Мне показалось, что Горбачев в лучшем случае попросту не владеет необходимыми материалами, исходными данными, заключениями экспертов, аналитиков. Как это нередко бывало, он импровизировал, реагировал скорее эмоционально, чем рационально, пускался в пространные рассуждения на общие темы да порой позировал. За всем этим, однако, чувствовалось, что его доклад на «семерке» уже готов, проамерикански настроенные лица из его окружения соответствующую работу провели и оказать какое-то влияние на предрешенный исход дела уже невозможно.
Тем не менее я счел нужным выступить. В полной мере я не был согласен ни с одной из высказанных на совещании позиций — ни с той, что изложил Павлов, ни с мнением Горбачева, ни с предложениями других выступивших. В чем была суть моего подхода? В том, что такая великая держава, как Советский Союз (великая, разумеется, по параметрам в то время), не может, да и не должна иметь одну узкую ориентацию, то есть делать ставку на отдельную страну или даже группу стран. У Советского государства политический выбор должен быть свободным, независимым, исключающим вхождение в тень Америки, Западной Европы или какой-либо другой страны или региона. Наивно было бы полагать (даже мысли такой допустить нельзя), чтобы, к примеру, Соединенные Штаты Америки сориентировались бы вдруг лишь на одну Западную Европу, даже объединенную, пренебрегая при этом своими традиционными отношениями с другими странами или регионами.
Мне, конечно, ближе была позиция Павлова, рациональное зерно которой заключалось в необходимости ухода от абсолютного ориентирования на США.
После Сталина все руководители нашего государства начинали с серьезных усилий по налаживанию отношений с Америкой, только каждый раз это кончалось тем, что наши «партнеры» находили какой-нибудь очередной «повод» для того, чтобы при случае утереть нам нос и вновь вернуть все на исходные позиции. При этом мы не только откатывались на прежние рубежи, но и оказывались отброшенными еще больше назад. Объяснение тому простое — Соединенные Штаты пока могут спокойно обходиться без нас, а вот наша проклятая зависимость от них по зерну сделала нас — Советский Союз, а теперь Россию — заложниками этих отношений.

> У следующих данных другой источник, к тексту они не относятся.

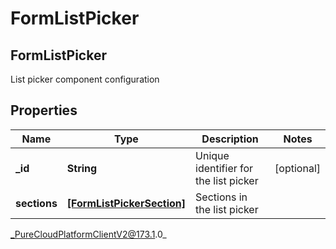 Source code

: # FormListPicker

## FormListPicker
List picker component configuration

## Properties

|Name | Type | Description | Notes|
|------------ | ------------- | ------------- | -------------|
| **_id** | **String** | Unique identifier for the list picker | [optional] |
| **sections** | [**[FormListPickerSection]**]([FormListPickerSection]) | Sections in the list picker | |



_PureCloudPlatformClientV2@173.1.0_
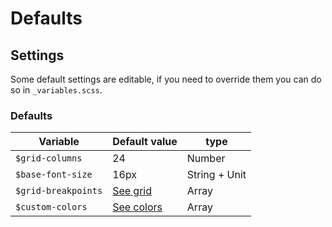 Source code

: # Defaults

## Settings
Some default settings are editable, if you need to override them you can do so in `_variables.scss`.

### Defaults
| Variable            | Default value                              | type           |
| --------------------|--------------------------------------------|----------------|
| `$grid-columns`     | 24                                         | Number         |
| `$base-font-size`   | 16px                                       | String + Unit  |
| `$grid-breakpoints` | [See grid](/grid/grid.html#breakpoints)    | Array          |
| `$custom-colors`    | [See colors](/colors/colors.html#defaults) | Array          |
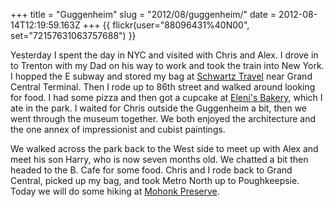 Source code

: +++
title = "Guggenheim"
slug = "2012/08/guggenheim/"
date = 2012-08-14T12:19:59.163Z
+++
{{ flickr(user="88096431%40N00", set="72157631063757688") }}

Yesterday I spent the day in NYC and visited with Chris and Alex. I drove in to Trenton with my Dad on his way to work and took the train into New York. I hopped the E subway and stored my bag at [Schwartz Travel](http://www.schwartztravel.com) near Grand Central Terminal. Then I rode up to 86th street and walked around looking for food. I had some pizza and then got a cupcake at [Eleni's Bakery](http://elenis.com/), which I ate in the park. I waited for Chris outside the Guggenheim a bit, then we went through the museum together. We both enjoyed the architecture and the one annex of impressionist and cubist paintings.

We walked across the park back to the West side to meet up with Alex and meet his son Harry, who is now seven months old. We chatted a bit then headed to the B. Cafe for some food. Chris and I rode back to Grand Central, picked up my bag, and took Metro North up to Poughkeepsie. Today we will do some hiking at [Mohonk Preserve](http://www.mohonkpreserve.org/).

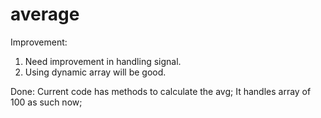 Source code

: # average
Improvement:
1. Need improvement in handling signal.
2. Using dynamic array will be good.

Done:
Current code has methods to calculate the avg;
It handles array of 100 as such now;
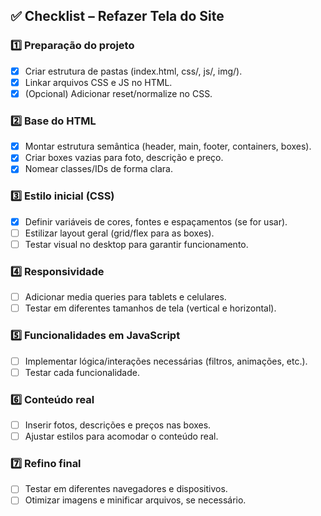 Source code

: ## ✅ Checklist – Refazer Tela do Site

### 1️⃣ Preparação do projeto
- [x] Criar estrutura de pastas (index.html, css/, js/, img/).
- [x] Linkar arquivos CSS e JS no HTML.
- [x] (Opcional) Adicionar reset/normalize no CSS.

### 2️⃣ Base do HTML
- [x] Montar estrutura semântica (header, main, footer, containers, boxes).
- [x] Criar boxes vazias para foto, descrição e preço.
- [x] Nomear classes/IDs de forma clara.

### 3️⃣ Estilo inicial (CSS)
- [x] Definir variáveis de cores, fontes e espaçamentos (se for usar).
- [ ] Estilizar layout geral (grid/flex para as boxes).
- [ ] Testar visual no desktop para garantir funcionamento.

### 4️⃣ Responsividade
- [ ] Adicionar media queries para tablets e celulares.
- [ ] Testar em diferentes tamanhos de tela (vertical e horizontal).

### 5️⃣ Funcionalidades em JavaScript
- [ ] Implementar lógica/interações necessárias (filtros, animações, etc.).
- [ ] Testar cada funcionalidade.

### 6️⃣ Conteúdo real
- [ ] Inserir fotos, descrições e preços nas boxes.
- [ ] Ajustar estilos para acomodar o conteúdo real.

### 7️⃣ Refino final
- [ ] Testar em diferentes navegadores e dispositivos.
- [ ] Otimizar imagens e minificar arquivos, se necessário. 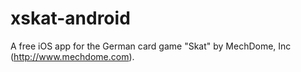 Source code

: # xskat-android
A free iOS app for the German card game "Skat" by MechDome, Inc (http://www.mechdome.com).
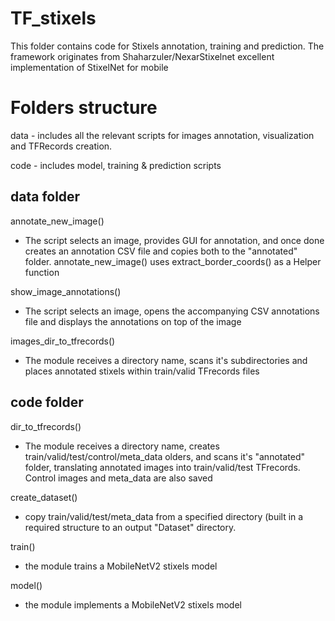 # TF_stixels
This folder contains code for Stixels annotation, training  and prediction. The framework originates from Shaharzuler/NexarStixelnet excellent implementation of StixelNet for mobile

# Folders structure
data - includes all the relevant scripts for images annotation, visualization and TFRecords creation.

code - includes model, training & prediction scripts


## data folder
annotate_new_image()
*   The script selects an image, provides GUI for annotation, and once done creates an annotation CSV file and copies both to the "annotated" folder. annotate_new_image() uses extract_border_coords() as a Helper function

show_image_annotations()
*   The script selects an image, opens the accompanying CSV annotations file and displays the annotations on top of the image

images_dir_to_tfrecords() 
*   The module receives a directory name, scans it's subdirectories and places annotated stixels within train/valid TFrecords files

## code folder
dir_to_tfrecords()
*   The module receives a directory name, creates train/valid/test/control/meta_data olders, and scans it's "annotated" folder, translating annotated images into train/valid/test TFrecords. Control images and meta_data are also saved

create_dataset()
*   copy train/valid/test/meta_data from a specified directory (built in a required structure to an output "Dataset" directory.

train()
*   the module trains a MobileNetV2 stixels model

model()
*   the module implements a MobileNetV2 stixels model
                   
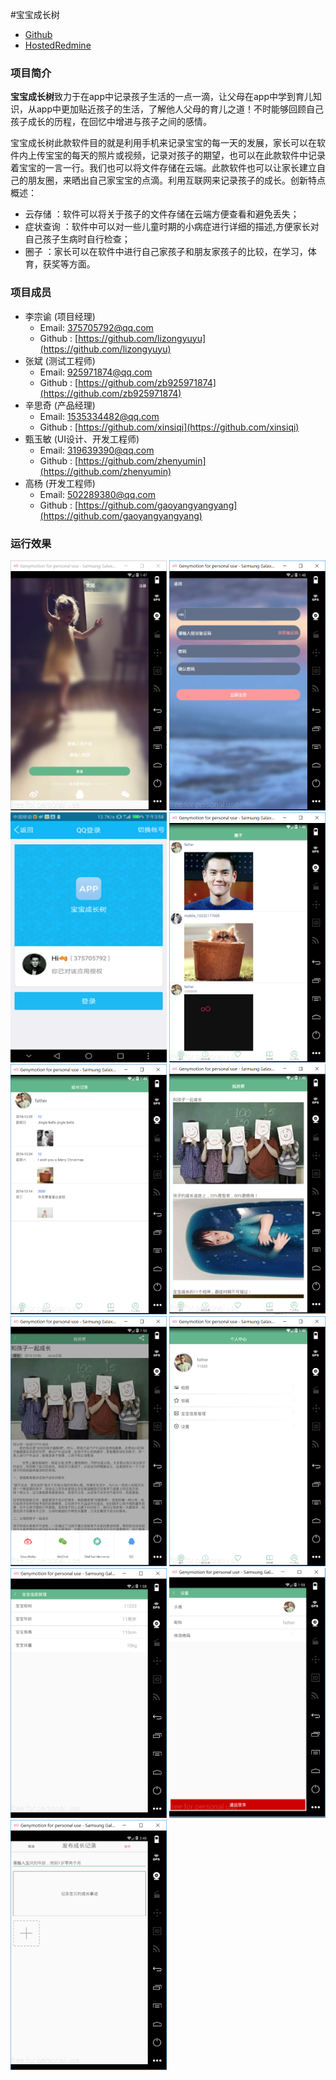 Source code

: #宝宝成长树

* [Github](https://github.com/lizongyuyu/BabyGrowthRecord) 
* [HostedRedmine](http://www.hostedredmine.com/projects/baby_growth_record/wiki)

### 项目简介

**宝宝成长树**致力于在app中记录孩子生活的一点一滴，让父母在app中学到育儿知识，从app中更加贴近孩子的生活，了解他人父母的育儿之道！不时能够回顾自己孩子成长的历程，在回忆中增进与孩子之间的感情。

宝宝成长树此款软件目的就是利用手机来记录宝宝的每一天的发展，家长可以在软件内上传宝宝的每天的照片或视频，记录对孩子的期望，也可以在此款软件中记录着宝宝的一言一行。我们也可以将文件存储在云端。此款软件也可以让家长建立自己的朋友圈，来晒出自己家宝宝的点滴。利用互联网来记录孩子的成长。创新特点概述：

* 云存储 ：软件可以将关于孩子的文件存储在云端方便查看和避免丢失；
* 症状查询 ：软件中可以对一些儿童时期的小病症进行详细的描述,方便家长对自己孩子生病时自行检查；
* 圈子 ：家长可以在软件中进行自己家孩子和朋友家孩子的比较，在学习，体育，获奖等方面。

### 项目成员

* 李宗谕 (项目经理) 
    * Email: <375705792@qq.com>
    * Github : [https://github.com/lizongyuyu](https://github.com/lizongyuyu)
* 张斌 (测试工程师) 
    * Email: <925971874@qq.com>
    * Github : [https://github.com/zb925971874](https://github.com/zb925971874)
* 辛思奇 (产品经理) 
    * Email: <1535334482@qq.com>
    * Github : [https://github.com/xinsiqi](https://github.com/xinsiqi)
* 甄玉敏 (UI设计、开发工程师) 
    * Email: <319639390@qq.com>
    * Github : [https://github.com/zhenyumin](https://github.com/zhenyumin)
* 高杨 (开发工程师) 
    * Email: <502289380@qq.com>
    * Github : [https://github.com/gaoyangyangyang](https://github.com/gaoyangyangyang)

### 运行效果
<img src="../../image/宝宝成长树/1.png" width=250 height=400 />
<img src="../../image/宝宝成长树/2.png" width=250 height=400 />
<img src="../../image/宝宝成长树/3.png" width=250 height=400 />

<img src="../../image/宝宝成长树/4.png" width=250 height=400 />
<img src="../../image/宝宝成长树/5.png" width=250 height=400 />
<img src="../../image/宝宝成长树/6.png" width=250 height=400 />

<img src="../../image/宝宝成长树/7.png" width=250 height=400 />
<img src="../../image/宝宝成长树/8.png" width=250 height=400 />
<img src="../../image/宝宝成长树/9.png" width=250 height=400 />

<img src="../../image/宝宝成长树/10.png" width=250 height=400 />
<img src="../../image/宝宝成长树/11.png" width=250 height=400 />
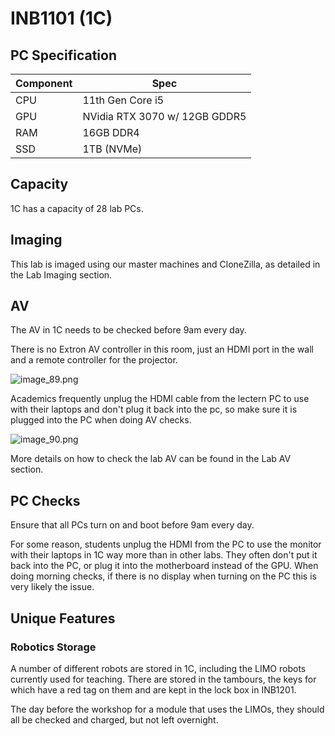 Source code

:# INB1101 (1C)

## PC Specification

| Component | Spec                          |
|-----------|-------------------------------|
| CPU       | 11th Gen Core i5              |
| GPU       | NVidia RTX 3070 w/ 12GB GDDR5 |
| RAM       | 16GB DDR4                     |
| SSD       | 1TB (NVMe)                    |

## Capacity
1C has a capacity of 28 lab PCs.

## Imaging
This lab is imaged using our master machines and CloneZilla, as detailed in the Lab Imaging section.

## AV
The AV in 1C needs to be checked before 9am every day.

There is no Extron AV controller in this room, just an HDMI port in the wall and a remote controller for the projector.

![image_89.png](image_89.png)

Academics frequently unplug the HDMI cable from the lectern PC to use with their laptops and don't plug it back into the
pc, so make sure it is plugged into the PC when doing AV checks.

![image_90.png](image_90.png)

More details on how to check the lab AV can be found in the Lab AV section.

## PC Checks
Ensure that all PCs turn on and boot before 9am every day.

For some reason, students unplug the HDMI from the PC to use the monitor with their laptops in 1C way more than in other
labs. They often don't put it back into the PC, or plug it into the motherboard instead of the GPU. When doing morning
checks, if there is no display when turning on the PC this is very likely the issue.

## Unique Features

### Robotics Storage
A number of different robots are stored in 1C, including the LIMO robots currently used for teaching. There are stored
in the tambours, the keys for which have a red tag on them and are kept in the lock box in INB1201.

The day before the workshop for a module that uses the LIMOs, they should all be checked and charged, but not left
overnight. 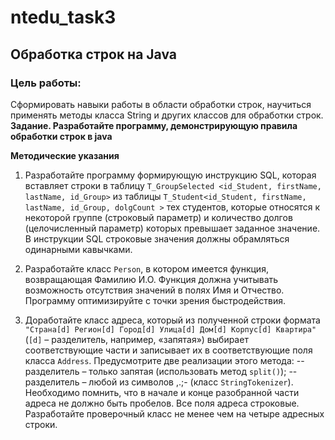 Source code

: # ntedu_task3
## Обработка строк на Java
### Цель работы:
Сформировать навыки работы в области обработки строк, научиться
применять методы класса String и других классов для обработки строк.  
**Задание. Разработайте программу, демонстрирующую правила
обработки строк в java**

**Методические указания**

1. Разработайте программу формирующую инструкцию SQL, которая
вставляет строки в таблицу `T_GroupSelected <id_Student,
firstName, lastName, id_Group>` из таблицы
`T_Student<id_Student, firstName, lastName, id_Group,
dolgCount >` тех студентов, которые относятся к некоторой группе
(строковый параметр) и количество долгов (целочисленный параметр)
которых превышает заданное значение.
В инструкции SQL строковые значения должны обрамляться
одинарными кавычками.

2. Разработайте класс `Person`, в котором имеется функция, возвращающая
Фамилию И.О. Функция должна учитывать возможность отсутствия
значений в полях Имя и Отчество. Программу оптимизируйте с точки
зрения быстродействия.

3. Доработайте класс адреса, который из полученной строки формата
`"Страна[d] Регион[d] Город[d] Улица[d] Дом[d] Корпус[d]
Квартира"` (`[d]` – разделитель, например, «запятая») выбирает
соответствующие части и записывает их в соответствующие поля класса
`Address`.
Предусмотрите две реализации этого метода:
-- разделитель – только запятая (использовать метод `split()`);
-- разделитель – любой из символов ,.;- (класс `StringTokenizer`).  
Необходимо помнить, что в начале и конце разобранной части адреса не
должно быть пробелов. Все поля адреса строковые.
Разработайте проверочный класс не менее чем на четыре адресных
строки.
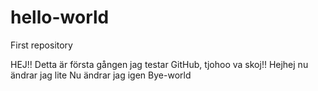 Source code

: # hello-world
First repository

HEJ!! Detta är första gången jag testar GitHub, tjohoo va skoj!!
Hejhej nu ändrar jag lite
Nu ändrar jag igen
Bye-world
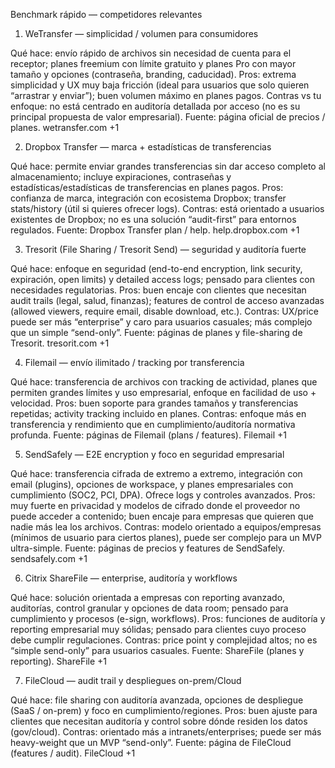 Benchmark rápido — competidores relevantes
1) WeTransfer — simplicidad / volumen para consumidores

Qué hace: envío rápido de archivos sin necesidad de cuenta para el receptor; planes freemium con límite gratuito y planes Pro con mayor tamaño y opciones (contraseña, branding, caducidad).
Pros: extrema simplicidad y UX muy baja fricción (ideal para usuarios que solo quieren “arrastrar y enviar”); buen volumen máximo en planes pagos.
Contras vs tu enfoque: no está centrado en auditoría detallada por acceso (no es su principal propuesta de valor empresarial).
Fuente: página oficial de precios / planes. 
wetransfer.com
+1

2) Dropbox Transfer — marca + estadísticas de transferencias

Qué hace: permite enviar grandes transferencias sin dar acceso completo al almacenamiento; incluye expiraciones, contraseñas y estadísticas/estadísticas de transferencias en planes pagos.
Pros: confianza de marca, integración con ecosistema Dropbox; transfer stats/history (útil si quieres ofrecer logs).
Contras: está orientado a usuarios existentes de Dropbox; no es una solución “audit-first” para entornos regulados.
Fuente: Dropbox Transfer plan / help. 
help.dropbox.com
+1

3) Tresorit (File Sharing / Tresorit Send) — seguridad y auditoría fuerte

Qué hace: enfoque en seguridad (end-to-end encryption, link security, expiración, open limits) y detailed access logs; pensado para clientes con necesidades regulatorias.
Pros: buen encaje con clientes que necesitan audit trails (legal, salud, finanzas); features de control de acceso avanzadas (allowed viewers, require email, disable download, etc.).
Contras: UX/price puede ser más “enterprise” y caro para usuarios casuales; más complejo que un simple “send-only”.
Fuente: páginas de planes y file-sharing de Tresorit. 
tresorit.com
+1

4) Filemail — envío ilimitado / tracking por transferencia

Qué hace: transferencia de archivos con tracking de actividad, planes que permiten grandes límites y uso empresarial, enfoque en facilidad de uso + velocidad.
Pros: buen soporte para grandes tamaños y transferencias repetidas; activity tracking incluido en planes.
Contras: enfoque más en transferencia y rendimiento que en cumplimiento/auditoría normativa profunda.
Fuente: páginas de Filemail (plans / features). 
Filemail
+1

5) SendSafely — E2E encryption y foco en seguridad empresarial

Qué hace: transferencia cifrada de extremo a extremo, integración con email (plugins), opciones de workspace, y planes empresariales con cumplimiento (SOC2, PCI, DPA). Ofrece logs y controles avanzados.
Pros: muy fuerte en privacidad y modelos de cifrado donde el proveedor no puede acceder a contenido; buen encaje para empresas que quieren que nadie más lea los archivos.
Contras: modelo orientado a equipos/empresas (mínimos de usuario para ciertos planes), puede ser complejo para un MVP ultra-simple.
Fuente: páginas de precios y features de SendSafely. 
sendsafely.com
+1

6) Citrix ShareFile — enterprise, auditoría y workflows

Qué hace: solución orientada a empresas con reporting avanzado, auditorías, control granular y opciones de data room; pensado para cumplimiento y procesos (e-sign, workflows).
Pros: funciones de auditoría y reporting empresarial muy sólidas; pensado para clientes cuyo proceso debe cumplir regulaciones.
Contras: price point y complejidad altos; no es “simple send-only” para usuarios casuales.
Fuente: ShareFile (planes y reporting). 
ShareFile
+1

7) FileCloud — audit trail y despliegues on-prem/Cloud

Qué hace: file sharing con auditoría avanzada, opciones de despliegue (SaaS / on-prem) y foco en cumplimiento/regiones.
Pros: buen ajuste para clientes que necesitan auditoría y control sobre dónde residen los datos (gov/cloud).
Contras: orientado más a intranets/enterprises; puede ser más heavy-weight que un MVP “send-only”.
Fuente: página de FileCloud (features / audit). 
FileCloud
+1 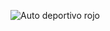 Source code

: ![Auto deportivo rojo](https://www.google.com/search?q=imagen+de+auto+deportivo&rlz=1C1CHBF_esMX811MX811&sxsrf=ACYBGNT4jMG-bfPnwkIF0BbscxCHg6clpA:1578511320724&tbm=isch&source=iu&ictx=1&fir=qKROMOLchhmDUM%253A%252CsQ_ochtMWBcbJM%252C_&vet=1&usg=AI4_-kSMgH6OxcY7fsnBAJj0BS2otn-4mQ&sa=X&ved=2ahUKEwjSrK703PTmAhURPq0KHRDgDi0Q9QEwBHoECAkQJA#imgrc=qKROMOLchhmDUM:)
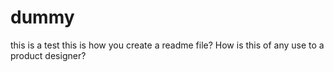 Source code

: # dummy
this is a test
this is how you create a readme file?
How is this of any use to a product designer?
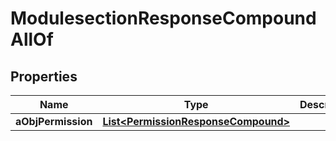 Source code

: 

# ModulesectionResponseCompoundAllOf


## Properties

| Name | Type | Description | Notes |
|------------ | ------------- | ------------- | -------------|
|**aObjPermission** | [**List&lt;PermissionResponseCompound&gt;**](PermissionResponseCompound.md) |  |  [optional] |




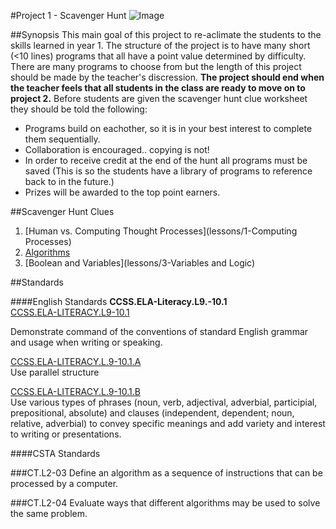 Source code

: #Project 1 - Scavenger Hunt
![Image](http://i.imgur.com/N7dzgjo.png)

##Synopsis
This main goal of this project to re-aclimate the students to the skills learned in year 1. The structure of the project is to have many short (<10 lines) programs that all have a point value determined by difficulty. There are many programs to choose from but the length of this project should be made by the teacher's discression. **The project should end when the teacher feels that all students in the class are ready to move on to project 2.** Before students are given the scavenger hunt clue worksheet they should be told the following:

 * Programs build on eachother, so it is in your best interest to complete them sequentially.
 * Collaboration is encouraged.. copying is not!
 * In order to receive credit at the end of the hunt all programs must be saved (This is so the students have a library of programs to reference back to in the future.)   
* Prizes will be awarded to the top point earners.

##Scavenger Hunt Clues

1. [Human vs. Computing Thought Processes](lessons/1-Computing Processes)
2. [Algorithms](lessons/2-Algorithms)
3. [Boolean and Variables](lessons/3-Variables and Logic)

##Standards

####English Standards
**CCSS.ELA-Literacy.L9.-10.1**  
[CCSS.ELA-LITERACY.L9-10.1](http://www.corestandards.org/ELA-Literacy/L/9-10/1/)

Demonstrate command of the conventions of standard English grammar and usage when writing or speaking.

[CCSS.ELA-LITERACY.L.9-10.1.A](http://www.corestandards.org/ELA-Literacy/L/9-10/1/a/)  
Use parallel structure

[CCSS.ELA-LITERACY.L.9-10.1.B](http://www.corestandards.org/ELA-Literacy/L/9-10/1/b/)  
Use various types of phrases (noun, verb, adjectival, adverbial, participial, prepositional, absolute) and clauses (independent, dependent; noun, relative, adverbial) to convey specific meanings and add variety and interest to writing or presentations.

####CSTA Standards

###CT.L2-03
Define an algorithm as a sequence of instructions that can be processed by a computer. 

###CT.L2-04
Evaluate ways that different algorithms may be used to solve the same problem.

Но и позиция Павлова все-таки тоже была односторонней, она не содержала в себе, как мне представлялось, посылок кардинального сдвига в нашей внешней политике.
Суть моего предложения — сделать Советский Союз открытым для отношений с любой страной, с любым регионом, а это исключало ориентирование только на одно направление. Оптимальное решение для Советского Союза — поддерживать и развивать отношения с европейскими странами, Соединенными Штатами Америки, с Китайской Народной Республикой, с любой страной, которая придерживается принципов равноправия, корректности, взаимной выгоды. Сохраняется свобода маневра, появляются условия для конкуренции, не говоря уже о широком диапазоне возможных сделок.
В присутствии всех принимавших участие в этом заседании я сказал, что по абсолютно достоверным данным заседание «семерки» никаких конкретных результатов для Советского Союза не даст, кредитов мы не получим. На расширение взаимовыгодных торгово-экономических отношений между членами «семерки» и Советским Союзом рассчитывать нет никаких оснований. Поэтому очень важно не питать иллюзий и строить тактику своего поведения исходя из этого.
На что Горбачев сказал, что он тоже так думает, но сказал как-то нетвердо, неуверенно. Ну а если он понимал это, то тогда зачем нужна была вся эта игра?
Более того, во время заседания Совета безопасности мне подослали из разведки самую свежую информацию о том, что ожидает Советский Союз на заседании «семерки». Она полностью совпадала с тем, что мною было сказано. Я передал эту информацию Горбачеву, он прочитал, невесело улыбнулся. К телеграмме я сделал приписку о возможности ее оглашения. Горбачев жестом дал понять, что не стоит этого делать. Больше никакой реакции от него не последовало.